„…Ich schreibe wie das frühe / frühjahr das das gemeinsame / alphabet der anemonen / der buche des veilchens und / des sauerklees schreibt // …ich schreibe wie ein vom tode gezeichneter / herbst schreibt / wie rastlose hoffnungen / wie lichtstürme quer / durch nebelhafte erinnerung / ich schreibe wie der winter / schreibe wie der schnee / und das eis und die kälte…“
Inger Christensen las 2005 im Künstlerbahnhof Rolandseck bei Bonn aus ihren Lyrikbänden, als hätte sie psalmodiert und in Worten getanzt. Man hörte fast, wie Buchstaben und Worte atmeten und sich harmonisch artikulierten oder sich brachen und gegenseitig ertrugen. Diese leise, skandinavische Euphonie erschwerte zwar manchmal die Textverständlichkeit und Verinnerlichung poetischer Gehalte, andererseits entstand dadurch in nur einer Stunde ein einprägsames, unretuschiertes Selbstporträt der 70-jährigen, mehrfach preisgekrönten Autorin.
Die Sprache, wie die Mathematik, sei eine Welt für sich, meinte in seiner Einführung Michael Buselmeier, der Inger Christensen aus der Zeit kannte, als sie Stipendiatin des Künstlerhauses Edenkoben war und einige ihrer übersetzten Gedichte in der von Gregor Laschen 1988 initiierten Reihe „Poesie der Nachbarn“ erschienen. In dieser Welt der Sprache ortete die hervorragende Lyrikerin ihr Wunder- und Naturland, wo der paradiesische Einklang mit allem wieder herstellbar sei und wo sie Lust hätte, mit sich zu spielen.
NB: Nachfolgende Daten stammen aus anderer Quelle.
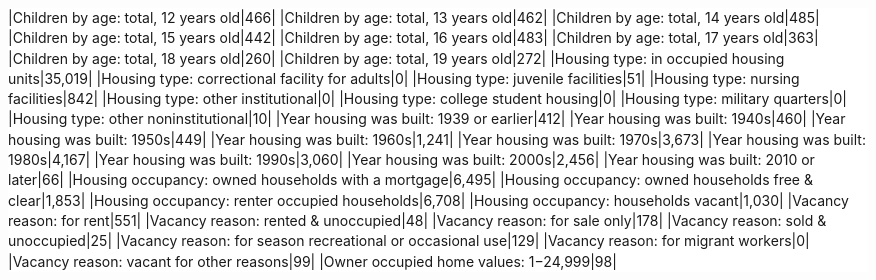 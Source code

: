 |Children by age: total, 12 years old|466|
|Children by age: total, 13 years old|462|
|Children by age: total, 14 years old|485|
|Children by age: total, 15 years old|442|
|Children by age: total, 16 years old|483|
|Children by age: total, 17 years old|363|
|Children by age: total, 18 years old|260|
|Children by age: total, 19 years old|272|
|Housing type: in occupied housing units|35,019|
|Housing type: correctional facility for adults|0|
|Housing type: juvenile facilities|51|
|Housing type: nursing facilities|842|
|Housing type: other institutional|0|
|Housing type: college student housing|0|
|Housing type: military quarters|0|
|Housing type: other noninstitutional|10|
|Year housing was built: 1939 or earlier|412|
|Year housing was built: 1940s|460|
|Year housing was built: 1950s|449|
|Year housing was built: 1960s|1,241|
|Year housing was built: 1970s|3,673|
|Year housing was built: 1980s|4,167|
|Year housing was built: 1990s|3,060|
|Year housing was built: 2000s|2,456|
|Year housing was built: 2010 or later|66|
|Housing occupancy: owned households with a mortgage|6,495|
|Housing occupancy: owned households free & clear|1,853|
|Housing occupancy: renter occupied households|6,708|
|Housing occupancy: households vacant|1,030|
|Vacancy reason: for rent|551|
|Vacancy reason: rented & unoccupied|48|
|Vacancy reason: for sale only|178|
|Vacancy reason: sold & unoccupied|25|
|Vacancy reason: for season recreational or occasional use|129|
|Vacancy reason: for migrant workers|0|
|Vacancy reason: vacant for other reasons|99|
|Owner occupied home values: $1-$24,999|98|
„Ich weiß es noch nicht, was ich lesen möchte“, flüsterte die alte Dame ins Mikrophon, während ihre Hand schon nach dem „alphabet“-Langgedicht griff; dieses Buch, bestehend aus 14 Abschnitten, brachte ihr den Ruhm in Deutschland. Die Alphabete gibt es, las sie, es gebe auch den Regen der Alphabeten und das Gehirn im Innern der Sterne. Die Sprachtexte würden nach ihrer Auffassung und ihrem metaphorischen Denken den Texten unserer Körper entsprechen. Sie fand zufällig zu jener mathematischen Ordnung der Fibonacci-Zahlen, die für sie „als Gesetz der Schöpfung, des stummen universalen Gedichts“ sich offenbarte. Die Strophen dieses bekanntesten Werkes von Christensen „zu A, zu B bis zu Z – gebaut nach jeder Reihe – schwellten von Buchstabe zu Buchstabe gewaltig an, bleiben als Gedicht jedoch notwendigerweise Fragment“. Nach „alphabet“ schlug sie das kleinere Buch „Das Schmetterlingstal“ auf, 1988 im Suhrkamp Verlag (und 1995 im Kleinheinrich Buch- und Kunstverlag) erschienen. In melancholische Stimmung versetzt, las Christensen alle vierzehn Sonette des klassischen Kranzes dieses „Meisterwerks europäischer Poesie“ und das abschließende Meistersonett.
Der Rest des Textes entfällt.